As with the other deploy targets, use the upstream signed image as-is. Do not build a derived image — see the fly.io guide's "Customizing the claw" section for the rationale. AWS-equivalent injection points for both options are covered below.

Prerequisites

  • An AWS account with admin (or sufficiently scoped) credentials
  • AWS CLI v2 configured (aws configure)
  • The Session Manager plugin for shell-in (aws ssm start-session, aws ecs execute-command)
  • A region selected. Examples below use us-east-1; swap as needed.
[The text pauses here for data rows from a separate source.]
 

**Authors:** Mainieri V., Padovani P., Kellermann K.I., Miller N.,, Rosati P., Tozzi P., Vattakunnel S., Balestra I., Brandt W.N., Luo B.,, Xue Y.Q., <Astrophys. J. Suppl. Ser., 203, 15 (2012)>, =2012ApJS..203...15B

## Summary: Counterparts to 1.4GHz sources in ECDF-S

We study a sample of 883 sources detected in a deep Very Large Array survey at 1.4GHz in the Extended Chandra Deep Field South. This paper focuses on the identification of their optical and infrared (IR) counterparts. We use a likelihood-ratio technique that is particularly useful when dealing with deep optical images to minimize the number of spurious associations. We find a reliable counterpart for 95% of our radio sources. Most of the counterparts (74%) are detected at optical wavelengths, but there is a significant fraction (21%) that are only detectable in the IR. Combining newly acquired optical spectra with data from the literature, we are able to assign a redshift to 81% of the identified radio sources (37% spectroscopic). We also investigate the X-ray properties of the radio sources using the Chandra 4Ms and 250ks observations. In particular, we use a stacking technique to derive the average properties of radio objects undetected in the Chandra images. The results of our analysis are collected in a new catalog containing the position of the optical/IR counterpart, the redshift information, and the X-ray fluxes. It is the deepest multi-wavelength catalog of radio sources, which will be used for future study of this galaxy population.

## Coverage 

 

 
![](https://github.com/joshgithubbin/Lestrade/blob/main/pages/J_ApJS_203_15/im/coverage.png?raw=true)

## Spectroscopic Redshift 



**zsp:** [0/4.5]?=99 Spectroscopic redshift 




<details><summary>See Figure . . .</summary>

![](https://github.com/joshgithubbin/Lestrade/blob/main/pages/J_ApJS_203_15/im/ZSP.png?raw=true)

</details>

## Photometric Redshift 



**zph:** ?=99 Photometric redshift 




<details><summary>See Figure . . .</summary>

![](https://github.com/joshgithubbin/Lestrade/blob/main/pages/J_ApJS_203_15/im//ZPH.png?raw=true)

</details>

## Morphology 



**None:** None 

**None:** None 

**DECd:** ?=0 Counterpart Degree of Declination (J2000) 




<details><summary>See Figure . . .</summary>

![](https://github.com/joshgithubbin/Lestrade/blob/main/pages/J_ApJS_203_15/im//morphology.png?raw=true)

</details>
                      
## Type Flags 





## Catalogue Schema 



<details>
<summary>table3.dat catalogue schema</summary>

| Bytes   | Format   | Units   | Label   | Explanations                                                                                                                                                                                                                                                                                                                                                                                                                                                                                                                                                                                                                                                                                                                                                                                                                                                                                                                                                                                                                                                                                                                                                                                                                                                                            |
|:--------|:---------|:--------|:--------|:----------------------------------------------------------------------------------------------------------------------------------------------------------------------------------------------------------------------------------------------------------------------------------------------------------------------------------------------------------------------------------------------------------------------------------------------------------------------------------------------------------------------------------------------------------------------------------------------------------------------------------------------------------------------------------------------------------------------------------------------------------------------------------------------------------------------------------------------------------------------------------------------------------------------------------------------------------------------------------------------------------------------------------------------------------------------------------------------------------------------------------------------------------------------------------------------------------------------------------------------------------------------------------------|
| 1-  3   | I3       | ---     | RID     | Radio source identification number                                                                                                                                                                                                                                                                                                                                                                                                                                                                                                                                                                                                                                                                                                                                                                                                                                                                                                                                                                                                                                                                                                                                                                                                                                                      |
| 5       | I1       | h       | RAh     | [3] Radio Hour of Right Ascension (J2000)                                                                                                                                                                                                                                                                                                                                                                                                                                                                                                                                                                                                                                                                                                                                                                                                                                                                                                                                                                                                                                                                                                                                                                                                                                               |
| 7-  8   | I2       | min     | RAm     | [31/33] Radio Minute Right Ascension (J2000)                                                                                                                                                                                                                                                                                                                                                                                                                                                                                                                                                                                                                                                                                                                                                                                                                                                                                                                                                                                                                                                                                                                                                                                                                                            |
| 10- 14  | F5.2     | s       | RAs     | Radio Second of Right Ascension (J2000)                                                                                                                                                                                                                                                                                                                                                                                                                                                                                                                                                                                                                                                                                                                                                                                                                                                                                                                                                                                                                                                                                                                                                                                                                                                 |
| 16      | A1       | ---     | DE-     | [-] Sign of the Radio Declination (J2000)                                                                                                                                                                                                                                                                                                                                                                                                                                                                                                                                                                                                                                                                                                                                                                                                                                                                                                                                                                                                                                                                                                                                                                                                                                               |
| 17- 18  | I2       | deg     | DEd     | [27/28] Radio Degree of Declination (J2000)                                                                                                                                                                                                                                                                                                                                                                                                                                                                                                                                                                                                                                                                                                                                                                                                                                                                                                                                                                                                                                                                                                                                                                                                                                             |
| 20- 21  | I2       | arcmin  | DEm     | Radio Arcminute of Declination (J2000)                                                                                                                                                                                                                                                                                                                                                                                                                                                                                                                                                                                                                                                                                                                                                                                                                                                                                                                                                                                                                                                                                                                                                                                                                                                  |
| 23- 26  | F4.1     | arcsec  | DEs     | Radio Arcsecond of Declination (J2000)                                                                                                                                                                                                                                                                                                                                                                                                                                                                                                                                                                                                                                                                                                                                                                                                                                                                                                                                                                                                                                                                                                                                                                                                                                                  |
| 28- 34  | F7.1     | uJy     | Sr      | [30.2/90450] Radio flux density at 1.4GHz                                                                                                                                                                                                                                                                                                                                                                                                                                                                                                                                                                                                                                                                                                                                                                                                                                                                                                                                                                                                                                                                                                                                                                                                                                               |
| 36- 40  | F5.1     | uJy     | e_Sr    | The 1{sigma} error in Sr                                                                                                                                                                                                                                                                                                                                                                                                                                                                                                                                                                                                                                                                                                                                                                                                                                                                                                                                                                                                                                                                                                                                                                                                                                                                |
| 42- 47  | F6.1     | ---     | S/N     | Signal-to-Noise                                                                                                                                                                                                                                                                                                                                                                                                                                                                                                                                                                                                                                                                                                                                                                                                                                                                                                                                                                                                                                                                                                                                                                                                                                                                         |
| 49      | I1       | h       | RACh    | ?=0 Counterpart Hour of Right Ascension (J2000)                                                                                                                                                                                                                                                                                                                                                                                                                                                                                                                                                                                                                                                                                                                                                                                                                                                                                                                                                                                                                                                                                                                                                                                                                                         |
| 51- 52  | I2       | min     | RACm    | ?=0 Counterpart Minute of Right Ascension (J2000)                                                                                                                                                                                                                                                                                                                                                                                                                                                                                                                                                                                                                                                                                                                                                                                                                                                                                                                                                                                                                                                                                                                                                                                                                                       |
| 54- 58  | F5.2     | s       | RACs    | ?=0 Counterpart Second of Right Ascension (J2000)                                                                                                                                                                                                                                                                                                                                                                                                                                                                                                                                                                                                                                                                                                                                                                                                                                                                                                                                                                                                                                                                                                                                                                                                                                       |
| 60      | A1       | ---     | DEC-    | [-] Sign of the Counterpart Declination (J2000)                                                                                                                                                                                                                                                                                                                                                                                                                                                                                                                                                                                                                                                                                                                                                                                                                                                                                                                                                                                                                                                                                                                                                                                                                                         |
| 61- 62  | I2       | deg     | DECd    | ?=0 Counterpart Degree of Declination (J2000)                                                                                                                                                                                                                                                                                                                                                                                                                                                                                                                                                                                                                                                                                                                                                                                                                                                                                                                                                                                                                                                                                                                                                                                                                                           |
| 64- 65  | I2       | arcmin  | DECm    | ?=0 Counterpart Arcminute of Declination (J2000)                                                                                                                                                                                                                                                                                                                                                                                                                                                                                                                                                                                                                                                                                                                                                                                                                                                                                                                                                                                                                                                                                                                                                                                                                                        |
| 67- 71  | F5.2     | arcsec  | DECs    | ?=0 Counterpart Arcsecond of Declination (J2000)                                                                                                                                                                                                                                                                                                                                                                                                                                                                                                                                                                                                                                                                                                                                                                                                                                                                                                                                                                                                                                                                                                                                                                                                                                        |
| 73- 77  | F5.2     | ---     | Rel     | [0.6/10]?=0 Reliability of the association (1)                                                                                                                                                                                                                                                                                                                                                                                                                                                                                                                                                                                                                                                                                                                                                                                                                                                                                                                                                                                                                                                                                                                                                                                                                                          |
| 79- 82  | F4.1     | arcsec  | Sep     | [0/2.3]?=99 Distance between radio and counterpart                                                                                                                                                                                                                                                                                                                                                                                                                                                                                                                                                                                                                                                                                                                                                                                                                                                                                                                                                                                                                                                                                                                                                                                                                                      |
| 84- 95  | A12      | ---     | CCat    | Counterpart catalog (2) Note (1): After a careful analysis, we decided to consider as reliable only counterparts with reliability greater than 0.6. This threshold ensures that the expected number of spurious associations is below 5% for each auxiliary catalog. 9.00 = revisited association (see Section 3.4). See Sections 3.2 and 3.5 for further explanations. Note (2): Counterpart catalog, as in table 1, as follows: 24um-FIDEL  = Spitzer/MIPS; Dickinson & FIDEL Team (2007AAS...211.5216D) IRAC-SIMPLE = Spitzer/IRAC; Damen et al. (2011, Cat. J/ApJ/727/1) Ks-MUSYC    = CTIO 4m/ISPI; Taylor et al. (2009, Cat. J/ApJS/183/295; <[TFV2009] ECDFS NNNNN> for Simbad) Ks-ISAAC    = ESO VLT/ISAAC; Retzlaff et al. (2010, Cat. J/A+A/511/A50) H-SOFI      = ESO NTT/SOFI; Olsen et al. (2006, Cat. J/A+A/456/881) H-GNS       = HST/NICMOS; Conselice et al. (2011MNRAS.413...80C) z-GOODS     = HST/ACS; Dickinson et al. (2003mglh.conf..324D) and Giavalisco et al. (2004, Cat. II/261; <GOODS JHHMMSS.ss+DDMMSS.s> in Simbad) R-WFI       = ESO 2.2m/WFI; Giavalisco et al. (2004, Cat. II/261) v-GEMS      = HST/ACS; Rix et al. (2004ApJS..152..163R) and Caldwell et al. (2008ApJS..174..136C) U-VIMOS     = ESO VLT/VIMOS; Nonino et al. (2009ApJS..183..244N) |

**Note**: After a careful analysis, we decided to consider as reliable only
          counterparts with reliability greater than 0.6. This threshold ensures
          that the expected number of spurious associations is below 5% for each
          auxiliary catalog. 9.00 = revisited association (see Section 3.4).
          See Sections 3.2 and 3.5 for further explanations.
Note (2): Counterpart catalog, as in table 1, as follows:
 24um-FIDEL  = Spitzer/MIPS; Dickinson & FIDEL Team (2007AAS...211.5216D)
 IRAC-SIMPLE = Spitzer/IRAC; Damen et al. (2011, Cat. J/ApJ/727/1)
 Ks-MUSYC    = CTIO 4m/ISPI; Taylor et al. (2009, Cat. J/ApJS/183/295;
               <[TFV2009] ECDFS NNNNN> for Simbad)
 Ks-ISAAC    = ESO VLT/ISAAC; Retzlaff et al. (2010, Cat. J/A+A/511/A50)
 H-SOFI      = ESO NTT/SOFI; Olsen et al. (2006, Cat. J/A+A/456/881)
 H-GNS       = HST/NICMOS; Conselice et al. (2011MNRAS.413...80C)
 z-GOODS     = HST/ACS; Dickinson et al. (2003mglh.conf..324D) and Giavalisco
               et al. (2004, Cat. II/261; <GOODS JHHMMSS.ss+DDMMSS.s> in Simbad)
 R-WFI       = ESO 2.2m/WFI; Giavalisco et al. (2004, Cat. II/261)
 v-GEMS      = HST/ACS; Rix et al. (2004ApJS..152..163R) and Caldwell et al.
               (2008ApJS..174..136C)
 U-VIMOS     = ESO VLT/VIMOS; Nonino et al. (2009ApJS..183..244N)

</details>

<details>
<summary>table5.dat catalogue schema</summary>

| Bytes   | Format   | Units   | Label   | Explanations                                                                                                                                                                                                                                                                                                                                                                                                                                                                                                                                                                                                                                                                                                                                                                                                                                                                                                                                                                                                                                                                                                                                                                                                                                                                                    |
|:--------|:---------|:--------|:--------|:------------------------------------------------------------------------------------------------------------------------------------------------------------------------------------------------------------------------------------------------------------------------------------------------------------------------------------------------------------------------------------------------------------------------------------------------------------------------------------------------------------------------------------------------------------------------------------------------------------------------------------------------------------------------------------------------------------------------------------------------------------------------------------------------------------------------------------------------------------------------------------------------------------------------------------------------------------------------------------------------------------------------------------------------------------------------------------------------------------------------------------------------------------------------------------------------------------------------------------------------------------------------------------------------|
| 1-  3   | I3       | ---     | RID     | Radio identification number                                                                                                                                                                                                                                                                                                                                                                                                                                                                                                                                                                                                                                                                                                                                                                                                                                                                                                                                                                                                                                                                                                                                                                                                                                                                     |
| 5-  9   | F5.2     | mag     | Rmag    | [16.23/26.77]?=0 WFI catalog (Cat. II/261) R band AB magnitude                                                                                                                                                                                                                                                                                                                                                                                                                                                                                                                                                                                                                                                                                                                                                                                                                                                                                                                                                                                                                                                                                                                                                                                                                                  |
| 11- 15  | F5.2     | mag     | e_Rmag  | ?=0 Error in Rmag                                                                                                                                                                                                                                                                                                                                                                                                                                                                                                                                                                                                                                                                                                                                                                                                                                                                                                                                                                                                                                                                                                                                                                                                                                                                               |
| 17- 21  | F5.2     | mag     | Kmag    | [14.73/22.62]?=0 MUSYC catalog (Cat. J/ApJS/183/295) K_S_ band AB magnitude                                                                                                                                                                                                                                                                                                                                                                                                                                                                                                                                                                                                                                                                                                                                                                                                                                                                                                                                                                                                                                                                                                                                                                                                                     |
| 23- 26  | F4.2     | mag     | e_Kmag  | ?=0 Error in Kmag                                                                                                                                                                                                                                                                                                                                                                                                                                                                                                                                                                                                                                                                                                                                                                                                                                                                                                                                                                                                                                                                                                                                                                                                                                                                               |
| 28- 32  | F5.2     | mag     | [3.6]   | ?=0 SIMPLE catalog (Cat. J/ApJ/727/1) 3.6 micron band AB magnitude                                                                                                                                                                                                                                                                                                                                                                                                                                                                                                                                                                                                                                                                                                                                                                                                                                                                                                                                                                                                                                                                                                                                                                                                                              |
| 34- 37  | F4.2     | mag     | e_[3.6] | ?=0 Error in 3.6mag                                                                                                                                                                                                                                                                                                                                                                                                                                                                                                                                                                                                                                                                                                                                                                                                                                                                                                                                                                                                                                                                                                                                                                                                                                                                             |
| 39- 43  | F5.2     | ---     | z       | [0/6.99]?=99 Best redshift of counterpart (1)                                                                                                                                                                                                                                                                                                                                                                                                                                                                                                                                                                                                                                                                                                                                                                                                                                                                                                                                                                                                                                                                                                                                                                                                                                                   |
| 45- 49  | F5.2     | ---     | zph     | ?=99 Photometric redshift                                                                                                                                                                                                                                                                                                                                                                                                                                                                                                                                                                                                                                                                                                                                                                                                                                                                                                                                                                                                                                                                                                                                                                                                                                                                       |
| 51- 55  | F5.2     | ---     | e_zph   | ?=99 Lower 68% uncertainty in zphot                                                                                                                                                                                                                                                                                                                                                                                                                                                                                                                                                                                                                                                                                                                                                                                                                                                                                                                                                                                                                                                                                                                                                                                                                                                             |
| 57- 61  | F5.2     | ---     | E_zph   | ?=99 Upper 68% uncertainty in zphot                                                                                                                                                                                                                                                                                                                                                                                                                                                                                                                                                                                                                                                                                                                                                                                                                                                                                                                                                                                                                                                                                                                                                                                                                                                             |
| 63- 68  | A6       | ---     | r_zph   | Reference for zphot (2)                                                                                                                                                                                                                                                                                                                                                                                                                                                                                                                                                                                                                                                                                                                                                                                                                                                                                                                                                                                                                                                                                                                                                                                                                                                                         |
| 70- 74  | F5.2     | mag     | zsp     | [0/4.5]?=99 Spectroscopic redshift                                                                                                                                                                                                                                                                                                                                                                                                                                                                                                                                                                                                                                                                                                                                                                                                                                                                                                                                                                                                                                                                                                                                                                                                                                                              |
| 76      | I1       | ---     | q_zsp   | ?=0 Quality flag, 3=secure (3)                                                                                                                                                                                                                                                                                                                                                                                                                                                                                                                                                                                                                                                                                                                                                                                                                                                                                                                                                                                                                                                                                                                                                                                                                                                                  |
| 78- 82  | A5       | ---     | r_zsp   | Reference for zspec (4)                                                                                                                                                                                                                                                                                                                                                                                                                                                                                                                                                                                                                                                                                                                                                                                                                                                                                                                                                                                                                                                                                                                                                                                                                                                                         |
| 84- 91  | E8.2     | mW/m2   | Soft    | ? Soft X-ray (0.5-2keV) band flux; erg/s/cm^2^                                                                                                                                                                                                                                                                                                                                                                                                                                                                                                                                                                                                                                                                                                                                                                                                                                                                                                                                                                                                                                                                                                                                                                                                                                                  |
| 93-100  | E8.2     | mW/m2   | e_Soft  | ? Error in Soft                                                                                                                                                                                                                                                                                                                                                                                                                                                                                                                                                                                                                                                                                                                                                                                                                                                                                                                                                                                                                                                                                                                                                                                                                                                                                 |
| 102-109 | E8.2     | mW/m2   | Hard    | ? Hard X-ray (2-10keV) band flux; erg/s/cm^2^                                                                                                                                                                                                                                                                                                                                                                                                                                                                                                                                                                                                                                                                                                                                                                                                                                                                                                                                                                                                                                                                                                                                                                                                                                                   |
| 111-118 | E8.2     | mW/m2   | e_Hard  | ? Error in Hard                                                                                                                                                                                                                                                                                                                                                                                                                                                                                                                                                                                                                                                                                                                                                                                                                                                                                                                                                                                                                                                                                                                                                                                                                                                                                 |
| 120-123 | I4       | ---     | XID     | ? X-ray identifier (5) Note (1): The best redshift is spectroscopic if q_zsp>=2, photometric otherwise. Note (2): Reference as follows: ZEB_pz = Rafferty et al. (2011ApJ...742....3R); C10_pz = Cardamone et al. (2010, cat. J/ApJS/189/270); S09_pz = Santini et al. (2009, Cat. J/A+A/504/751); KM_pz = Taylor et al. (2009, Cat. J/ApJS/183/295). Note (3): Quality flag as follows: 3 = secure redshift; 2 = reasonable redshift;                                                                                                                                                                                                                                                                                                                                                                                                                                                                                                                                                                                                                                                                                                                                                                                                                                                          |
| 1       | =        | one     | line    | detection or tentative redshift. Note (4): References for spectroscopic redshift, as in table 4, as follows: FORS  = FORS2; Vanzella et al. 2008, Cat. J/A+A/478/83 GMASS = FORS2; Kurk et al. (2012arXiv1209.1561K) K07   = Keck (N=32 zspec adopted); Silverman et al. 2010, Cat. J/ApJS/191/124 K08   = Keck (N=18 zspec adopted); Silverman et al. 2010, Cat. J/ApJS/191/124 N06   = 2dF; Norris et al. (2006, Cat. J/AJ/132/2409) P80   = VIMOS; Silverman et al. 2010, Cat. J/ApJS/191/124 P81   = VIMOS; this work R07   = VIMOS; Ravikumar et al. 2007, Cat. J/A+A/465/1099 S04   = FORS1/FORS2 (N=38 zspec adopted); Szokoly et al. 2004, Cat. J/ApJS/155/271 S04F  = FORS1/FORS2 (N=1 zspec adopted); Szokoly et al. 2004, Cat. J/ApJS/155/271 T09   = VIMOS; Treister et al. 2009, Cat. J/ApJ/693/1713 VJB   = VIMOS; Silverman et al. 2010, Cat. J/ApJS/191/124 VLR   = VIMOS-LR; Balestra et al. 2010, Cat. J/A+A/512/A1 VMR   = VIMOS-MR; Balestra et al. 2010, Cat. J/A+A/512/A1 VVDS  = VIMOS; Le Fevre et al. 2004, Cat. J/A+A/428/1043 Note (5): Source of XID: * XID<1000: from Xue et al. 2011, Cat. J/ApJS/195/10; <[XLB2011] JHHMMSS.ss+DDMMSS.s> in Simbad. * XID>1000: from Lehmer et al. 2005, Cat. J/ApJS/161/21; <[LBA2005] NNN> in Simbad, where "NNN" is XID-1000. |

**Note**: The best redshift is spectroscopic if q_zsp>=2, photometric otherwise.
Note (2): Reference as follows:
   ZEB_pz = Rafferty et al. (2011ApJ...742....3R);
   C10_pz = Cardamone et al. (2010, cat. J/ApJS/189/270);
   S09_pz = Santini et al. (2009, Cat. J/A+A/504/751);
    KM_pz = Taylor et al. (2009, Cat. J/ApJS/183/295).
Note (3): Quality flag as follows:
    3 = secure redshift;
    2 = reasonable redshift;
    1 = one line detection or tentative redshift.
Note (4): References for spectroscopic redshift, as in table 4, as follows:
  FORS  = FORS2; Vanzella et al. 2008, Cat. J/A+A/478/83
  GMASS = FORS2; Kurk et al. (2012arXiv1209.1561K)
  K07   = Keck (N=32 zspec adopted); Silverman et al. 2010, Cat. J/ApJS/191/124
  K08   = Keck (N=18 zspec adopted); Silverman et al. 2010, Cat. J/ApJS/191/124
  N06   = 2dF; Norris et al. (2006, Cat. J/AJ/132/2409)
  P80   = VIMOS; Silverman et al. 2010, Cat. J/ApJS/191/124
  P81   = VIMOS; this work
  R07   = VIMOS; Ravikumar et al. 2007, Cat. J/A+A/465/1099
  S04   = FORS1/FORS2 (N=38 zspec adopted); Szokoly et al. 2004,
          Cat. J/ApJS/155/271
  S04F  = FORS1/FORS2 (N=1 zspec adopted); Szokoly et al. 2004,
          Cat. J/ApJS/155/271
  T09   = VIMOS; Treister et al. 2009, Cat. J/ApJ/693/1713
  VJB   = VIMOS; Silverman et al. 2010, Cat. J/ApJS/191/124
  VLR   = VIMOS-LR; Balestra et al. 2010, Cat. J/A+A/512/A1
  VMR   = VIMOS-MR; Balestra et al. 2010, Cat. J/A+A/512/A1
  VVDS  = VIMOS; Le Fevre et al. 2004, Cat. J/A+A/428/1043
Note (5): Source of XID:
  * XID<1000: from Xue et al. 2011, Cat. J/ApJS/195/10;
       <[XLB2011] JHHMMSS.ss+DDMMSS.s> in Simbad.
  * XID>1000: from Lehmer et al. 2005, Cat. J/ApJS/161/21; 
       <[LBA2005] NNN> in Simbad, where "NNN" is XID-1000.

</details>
Set a couple of shell variables used throughout:

export AWS_REGION=us-east-1
export CLAW_NAME=hermes-claw
export HARNESS_IMAGE=ghcr.io/boldblackai/harness:hermes-1.9.1

A. ECS on Fargate

Fargate architecture

Component Resource
Compute Fargate task (1 vCPU / 2 GiB), single-replica service
Storage EFS file system with 4 access points — one per persisted path (.hermes, .config, mise data/state), mirroring what the harness CLI bind-mounts
Secrets AWS Secrets Manager → injected as env vars via task definition secrets[]
Logs CloudWatch Logs (/ecs/${CLAW_NAME})
Shell-in aws ecs execute-command (uses SSM Session Manager)
Network Default VPC, public subnet, assignPublicIp: ENABLED (outbound-only; no load balancer)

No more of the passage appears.